La aplicación tiene dos vías. Las pistas identificadas como generadas por IA se retienen durante la ingestión y se notifica directamente al titular de derechos. La música asistida por IA entra si la pista terminada es mayoritariamente humana; esas referencias se etiquetan también en la ingestión, para que el equipo de curación sepa qué está revisando y destacando.
Matt Gralen, consejero delegado de Beatport, sostuvo que hay una diferencia entre una herramienta que ayuda a la creación humana y un sistema que la sustituye por completo. En el anuncio participan también Andrew Batey, cofundador de Beatdapp, y Jay Ahern, director de estrategia de AFEM.
Beatport acompaña el anuncio con una encuesta propia a sus usuarios, de la que no publica muestra ni fecha: el 60% dice que no pincharía pistas generadas por IA y, de ese 60%, el 77% lo explica por su preferencia por apoyar a creadores humanos; el 8% está abierto a esa música y el 13% la consideraría si hay una compensación justa.
«Mayoritariamente humana», la definición que decide todo
Todo descansa en esa expresión, y las fuentes no dicen cómo se mide.
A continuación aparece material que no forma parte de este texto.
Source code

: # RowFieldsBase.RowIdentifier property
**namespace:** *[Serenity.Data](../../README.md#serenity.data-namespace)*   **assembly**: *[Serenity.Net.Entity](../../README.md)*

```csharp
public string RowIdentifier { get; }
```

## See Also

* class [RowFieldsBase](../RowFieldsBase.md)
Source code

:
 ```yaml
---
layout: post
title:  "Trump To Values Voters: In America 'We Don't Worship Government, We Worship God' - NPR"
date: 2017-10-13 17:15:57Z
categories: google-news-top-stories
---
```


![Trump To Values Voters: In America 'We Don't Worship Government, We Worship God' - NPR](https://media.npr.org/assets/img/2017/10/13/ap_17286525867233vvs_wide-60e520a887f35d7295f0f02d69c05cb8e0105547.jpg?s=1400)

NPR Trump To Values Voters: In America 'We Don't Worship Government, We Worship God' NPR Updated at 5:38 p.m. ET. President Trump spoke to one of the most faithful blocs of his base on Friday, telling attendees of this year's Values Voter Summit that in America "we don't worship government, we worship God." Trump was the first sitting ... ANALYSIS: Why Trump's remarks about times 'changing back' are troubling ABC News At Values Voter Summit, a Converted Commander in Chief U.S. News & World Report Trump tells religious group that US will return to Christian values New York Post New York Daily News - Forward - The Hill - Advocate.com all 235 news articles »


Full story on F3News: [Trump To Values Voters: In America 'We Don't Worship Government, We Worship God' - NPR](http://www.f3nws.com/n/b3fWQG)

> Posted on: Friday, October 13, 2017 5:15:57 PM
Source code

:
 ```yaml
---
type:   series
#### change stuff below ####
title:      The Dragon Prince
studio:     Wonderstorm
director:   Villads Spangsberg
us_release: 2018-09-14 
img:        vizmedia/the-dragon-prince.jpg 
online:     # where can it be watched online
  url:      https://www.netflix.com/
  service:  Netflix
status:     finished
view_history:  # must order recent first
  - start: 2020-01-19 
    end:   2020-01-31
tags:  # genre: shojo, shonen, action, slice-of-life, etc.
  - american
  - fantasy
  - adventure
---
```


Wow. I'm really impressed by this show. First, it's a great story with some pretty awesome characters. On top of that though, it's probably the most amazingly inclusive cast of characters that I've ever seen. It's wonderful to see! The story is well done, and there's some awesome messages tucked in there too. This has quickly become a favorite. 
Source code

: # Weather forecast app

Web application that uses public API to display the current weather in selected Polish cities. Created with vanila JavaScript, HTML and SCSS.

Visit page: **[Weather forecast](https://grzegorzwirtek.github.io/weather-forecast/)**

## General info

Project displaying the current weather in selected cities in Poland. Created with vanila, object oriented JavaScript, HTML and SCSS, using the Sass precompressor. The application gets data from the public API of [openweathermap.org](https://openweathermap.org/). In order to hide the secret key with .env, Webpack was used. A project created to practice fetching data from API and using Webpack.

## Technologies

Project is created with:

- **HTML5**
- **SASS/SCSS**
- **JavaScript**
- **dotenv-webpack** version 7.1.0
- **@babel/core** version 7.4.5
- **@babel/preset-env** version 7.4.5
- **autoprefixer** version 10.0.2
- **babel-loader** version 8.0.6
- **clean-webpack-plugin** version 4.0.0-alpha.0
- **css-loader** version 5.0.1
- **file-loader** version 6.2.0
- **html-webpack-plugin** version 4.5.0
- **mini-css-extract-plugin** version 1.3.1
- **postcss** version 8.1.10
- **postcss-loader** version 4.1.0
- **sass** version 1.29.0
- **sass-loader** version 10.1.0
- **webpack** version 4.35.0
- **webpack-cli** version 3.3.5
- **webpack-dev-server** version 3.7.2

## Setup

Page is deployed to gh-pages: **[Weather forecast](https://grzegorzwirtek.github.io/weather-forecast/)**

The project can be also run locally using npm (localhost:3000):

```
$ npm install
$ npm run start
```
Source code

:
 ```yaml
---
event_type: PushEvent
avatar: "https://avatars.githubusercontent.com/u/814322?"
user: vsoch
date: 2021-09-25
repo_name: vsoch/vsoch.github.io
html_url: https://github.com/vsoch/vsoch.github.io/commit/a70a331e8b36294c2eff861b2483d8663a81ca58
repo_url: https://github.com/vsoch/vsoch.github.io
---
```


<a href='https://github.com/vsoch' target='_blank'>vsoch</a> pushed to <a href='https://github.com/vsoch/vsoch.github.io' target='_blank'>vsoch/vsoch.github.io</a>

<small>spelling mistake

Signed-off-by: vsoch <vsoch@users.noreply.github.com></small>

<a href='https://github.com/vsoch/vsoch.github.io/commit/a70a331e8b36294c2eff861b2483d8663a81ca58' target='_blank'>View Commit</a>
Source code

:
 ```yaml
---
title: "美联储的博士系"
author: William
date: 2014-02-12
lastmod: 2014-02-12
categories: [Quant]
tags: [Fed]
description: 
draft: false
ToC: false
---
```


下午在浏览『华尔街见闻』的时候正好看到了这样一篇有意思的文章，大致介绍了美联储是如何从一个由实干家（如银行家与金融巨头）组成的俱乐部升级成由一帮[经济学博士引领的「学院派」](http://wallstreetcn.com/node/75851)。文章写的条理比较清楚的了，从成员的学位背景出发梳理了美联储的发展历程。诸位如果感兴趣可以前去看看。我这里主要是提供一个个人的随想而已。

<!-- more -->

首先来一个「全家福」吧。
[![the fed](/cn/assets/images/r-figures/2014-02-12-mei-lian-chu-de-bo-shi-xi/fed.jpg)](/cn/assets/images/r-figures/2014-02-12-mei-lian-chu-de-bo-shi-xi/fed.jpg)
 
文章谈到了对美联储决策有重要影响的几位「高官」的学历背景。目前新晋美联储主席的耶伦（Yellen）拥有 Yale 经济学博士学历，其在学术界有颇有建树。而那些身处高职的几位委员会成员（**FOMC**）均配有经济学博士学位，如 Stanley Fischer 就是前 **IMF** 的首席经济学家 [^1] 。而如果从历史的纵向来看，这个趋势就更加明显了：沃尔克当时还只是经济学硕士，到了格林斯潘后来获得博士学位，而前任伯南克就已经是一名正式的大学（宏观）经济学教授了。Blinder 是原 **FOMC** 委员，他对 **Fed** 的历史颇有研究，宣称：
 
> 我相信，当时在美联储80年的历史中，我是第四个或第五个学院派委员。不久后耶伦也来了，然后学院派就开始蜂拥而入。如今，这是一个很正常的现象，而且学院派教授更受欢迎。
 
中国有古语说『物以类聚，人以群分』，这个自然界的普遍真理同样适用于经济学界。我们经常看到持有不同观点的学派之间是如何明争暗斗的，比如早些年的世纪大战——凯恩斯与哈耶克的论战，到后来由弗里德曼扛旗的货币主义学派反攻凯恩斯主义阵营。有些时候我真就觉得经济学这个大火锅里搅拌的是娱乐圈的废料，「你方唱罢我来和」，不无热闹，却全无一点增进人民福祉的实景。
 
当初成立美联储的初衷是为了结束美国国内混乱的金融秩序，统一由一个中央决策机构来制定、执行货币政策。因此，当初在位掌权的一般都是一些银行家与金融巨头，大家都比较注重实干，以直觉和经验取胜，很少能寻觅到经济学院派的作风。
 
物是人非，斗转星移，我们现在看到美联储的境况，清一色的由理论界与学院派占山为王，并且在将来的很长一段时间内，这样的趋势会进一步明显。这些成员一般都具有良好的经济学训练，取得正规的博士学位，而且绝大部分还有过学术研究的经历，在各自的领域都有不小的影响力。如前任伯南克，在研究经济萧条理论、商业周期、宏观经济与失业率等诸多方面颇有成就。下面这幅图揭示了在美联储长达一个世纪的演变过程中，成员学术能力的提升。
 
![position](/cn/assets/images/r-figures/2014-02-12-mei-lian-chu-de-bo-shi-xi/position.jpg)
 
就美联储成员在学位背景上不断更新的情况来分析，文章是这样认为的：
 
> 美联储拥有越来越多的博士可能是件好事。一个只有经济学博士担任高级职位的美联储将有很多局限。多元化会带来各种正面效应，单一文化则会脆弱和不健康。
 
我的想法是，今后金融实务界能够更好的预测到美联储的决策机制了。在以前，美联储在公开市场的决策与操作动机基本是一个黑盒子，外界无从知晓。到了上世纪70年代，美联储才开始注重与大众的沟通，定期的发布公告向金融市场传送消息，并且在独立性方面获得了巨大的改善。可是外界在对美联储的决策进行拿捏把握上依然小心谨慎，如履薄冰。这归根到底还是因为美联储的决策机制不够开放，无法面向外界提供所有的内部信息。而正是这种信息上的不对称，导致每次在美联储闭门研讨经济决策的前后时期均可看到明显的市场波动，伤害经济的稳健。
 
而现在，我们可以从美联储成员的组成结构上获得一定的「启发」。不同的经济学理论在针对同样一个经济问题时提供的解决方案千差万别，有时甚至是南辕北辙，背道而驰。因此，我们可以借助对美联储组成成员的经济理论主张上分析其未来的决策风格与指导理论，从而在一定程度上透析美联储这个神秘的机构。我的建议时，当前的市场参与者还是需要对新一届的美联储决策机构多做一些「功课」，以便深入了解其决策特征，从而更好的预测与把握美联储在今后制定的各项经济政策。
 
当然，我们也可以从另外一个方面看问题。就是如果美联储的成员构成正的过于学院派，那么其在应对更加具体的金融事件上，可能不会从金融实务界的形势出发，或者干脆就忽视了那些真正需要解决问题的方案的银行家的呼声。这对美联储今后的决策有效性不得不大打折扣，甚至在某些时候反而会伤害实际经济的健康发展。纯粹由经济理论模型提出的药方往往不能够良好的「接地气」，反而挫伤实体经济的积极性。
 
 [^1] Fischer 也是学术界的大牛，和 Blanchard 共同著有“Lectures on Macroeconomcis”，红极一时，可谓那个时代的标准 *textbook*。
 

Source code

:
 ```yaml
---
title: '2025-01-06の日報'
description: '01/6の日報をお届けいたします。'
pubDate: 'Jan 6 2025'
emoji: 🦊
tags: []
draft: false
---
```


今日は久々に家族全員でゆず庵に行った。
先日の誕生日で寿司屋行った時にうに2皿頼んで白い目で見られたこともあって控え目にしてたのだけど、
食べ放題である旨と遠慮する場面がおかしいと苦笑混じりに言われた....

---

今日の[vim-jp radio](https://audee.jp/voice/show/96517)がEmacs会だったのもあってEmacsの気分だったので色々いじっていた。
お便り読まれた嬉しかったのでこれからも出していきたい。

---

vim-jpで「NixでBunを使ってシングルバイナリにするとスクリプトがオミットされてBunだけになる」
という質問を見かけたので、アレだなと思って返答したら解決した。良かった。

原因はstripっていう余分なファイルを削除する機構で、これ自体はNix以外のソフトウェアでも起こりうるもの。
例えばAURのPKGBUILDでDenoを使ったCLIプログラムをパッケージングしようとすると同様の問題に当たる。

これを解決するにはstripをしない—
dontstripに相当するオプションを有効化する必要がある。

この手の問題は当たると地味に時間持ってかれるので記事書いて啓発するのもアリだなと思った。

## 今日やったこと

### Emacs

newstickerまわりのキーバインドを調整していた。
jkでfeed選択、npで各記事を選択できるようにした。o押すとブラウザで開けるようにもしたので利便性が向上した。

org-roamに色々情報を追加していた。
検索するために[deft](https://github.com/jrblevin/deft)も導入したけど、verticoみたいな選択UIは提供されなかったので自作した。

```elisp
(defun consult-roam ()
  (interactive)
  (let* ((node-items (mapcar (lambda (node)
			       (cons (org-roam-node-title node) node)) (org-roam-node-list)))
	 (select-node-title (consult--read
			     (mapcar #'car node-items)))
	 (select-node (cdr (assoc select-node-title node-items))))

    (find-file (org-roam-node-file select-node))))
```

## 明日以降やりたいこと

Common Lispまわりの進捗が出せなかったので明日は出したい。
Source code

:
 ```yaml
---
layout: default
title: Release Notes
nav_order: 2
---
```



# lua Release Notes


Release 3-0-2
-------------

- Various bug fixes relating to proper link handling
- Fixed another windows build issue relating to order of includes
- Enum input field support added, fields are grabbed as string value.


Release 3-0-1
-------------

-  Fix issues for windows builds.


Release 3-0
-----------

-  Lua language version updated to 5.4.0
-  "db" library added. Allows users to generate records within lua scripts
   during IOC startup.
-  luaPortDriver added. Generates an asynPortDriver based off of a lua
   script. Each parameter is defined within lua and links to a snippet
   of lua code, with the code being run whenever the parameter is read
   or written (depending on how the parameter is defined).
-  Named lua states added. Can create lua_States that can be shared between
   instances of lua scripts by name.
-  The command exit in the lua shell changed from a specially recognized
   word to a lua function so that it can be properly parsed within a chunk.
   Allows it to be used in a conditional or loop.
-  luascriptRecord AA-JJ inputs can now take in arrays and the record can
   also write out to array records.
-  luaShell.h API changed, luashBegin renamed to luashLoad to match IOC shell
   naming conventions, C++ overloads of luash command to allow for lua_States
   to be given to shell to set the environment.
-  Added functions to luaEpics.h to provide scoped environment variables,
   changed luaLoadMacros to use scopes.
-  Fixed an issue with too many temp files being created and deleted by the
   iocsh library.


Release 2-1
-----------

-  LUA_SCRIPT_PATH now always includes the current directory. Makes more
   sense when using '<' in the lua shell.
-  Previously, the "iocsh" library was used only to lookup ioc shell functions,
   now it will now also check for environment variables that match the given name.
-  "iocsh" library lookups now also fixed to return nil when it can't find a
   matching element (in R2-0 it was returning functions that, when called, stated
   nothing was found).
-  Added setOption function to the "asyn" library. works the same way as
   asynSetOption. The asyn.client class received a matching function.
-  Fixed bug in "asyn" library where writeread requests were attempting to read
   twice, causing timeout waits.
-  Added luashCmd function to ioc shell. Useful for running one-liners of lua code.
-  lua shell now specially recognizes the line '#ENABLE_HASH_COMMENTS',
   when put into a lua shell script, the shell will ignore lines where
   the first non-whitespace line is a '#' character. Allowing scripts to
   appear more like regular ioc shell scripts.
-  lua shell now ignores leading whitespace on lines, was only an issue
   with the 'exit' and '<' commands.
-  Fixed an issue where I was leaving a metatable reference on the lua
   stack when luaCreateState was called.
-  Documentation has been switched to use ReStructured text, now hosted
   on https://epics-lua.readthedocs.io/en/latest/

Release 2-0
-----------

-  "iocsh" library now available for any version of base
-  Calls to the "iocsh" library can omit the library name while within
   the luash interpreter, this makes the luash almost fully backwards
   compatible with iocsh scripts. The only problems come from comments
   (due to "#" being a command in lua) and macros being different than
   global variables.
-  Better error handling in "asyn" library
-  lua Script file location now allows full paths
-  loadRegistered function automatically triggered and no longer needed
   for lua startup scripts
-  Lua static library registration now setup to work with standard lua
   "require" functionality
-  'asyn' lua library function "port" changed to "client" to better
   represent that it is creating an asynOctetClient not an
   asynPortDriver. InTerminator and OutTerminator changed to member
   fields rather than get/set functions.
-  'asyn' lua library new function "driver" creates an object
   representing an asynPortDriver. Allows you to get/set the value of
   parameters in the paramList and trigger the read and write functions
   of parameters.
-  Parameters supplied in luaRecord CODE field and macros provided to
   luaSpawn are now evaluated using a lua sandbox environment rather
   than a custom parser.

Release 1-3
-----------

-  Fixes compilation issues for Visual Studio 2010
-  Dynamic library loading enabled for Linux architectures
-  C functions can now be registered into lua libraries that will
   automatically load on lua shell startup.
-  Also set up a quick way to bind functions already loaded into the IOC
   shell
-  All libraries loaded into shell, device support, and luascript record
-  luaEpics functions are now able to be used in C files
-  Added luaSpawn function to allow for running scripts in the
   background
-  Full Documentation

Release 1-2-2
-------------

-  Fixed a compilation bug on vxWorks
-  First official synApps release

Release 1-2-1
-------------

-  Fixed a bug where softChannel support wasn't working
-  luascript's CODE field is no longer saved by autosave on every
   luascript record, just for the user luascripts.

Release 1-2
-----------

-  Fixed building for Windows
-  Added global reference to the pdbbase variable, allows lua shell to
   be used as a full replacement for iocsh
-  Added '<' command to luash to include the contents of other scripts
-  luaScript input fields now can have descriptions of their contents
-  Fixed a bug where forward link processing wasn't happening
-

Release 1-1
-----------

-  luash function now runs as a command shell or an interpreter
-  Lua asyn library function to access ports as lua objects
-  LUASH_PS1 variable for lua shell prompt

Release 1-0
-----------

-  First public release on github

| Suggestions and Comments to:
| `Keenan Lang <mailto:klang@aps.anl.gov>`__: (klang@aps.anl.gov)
No hay umbral numérico, ni se detalla qué pasa con las cuentas afectadas ni si la revisión alcanza al catálogo ya publicado.
Lo que sí está claro es dónde actúa el filtro: en la ingestión. Para un sello o un productor español que distribuya a Beatport, el cambio no llega después de publicar, sino antes: la referencia queda retenida sin salir y el aviso va al titular de derechos.
Es un criterio distinto del de Spotify, que marca la identidad del artista y no cómo se hizo la música. Beatport mira la pista.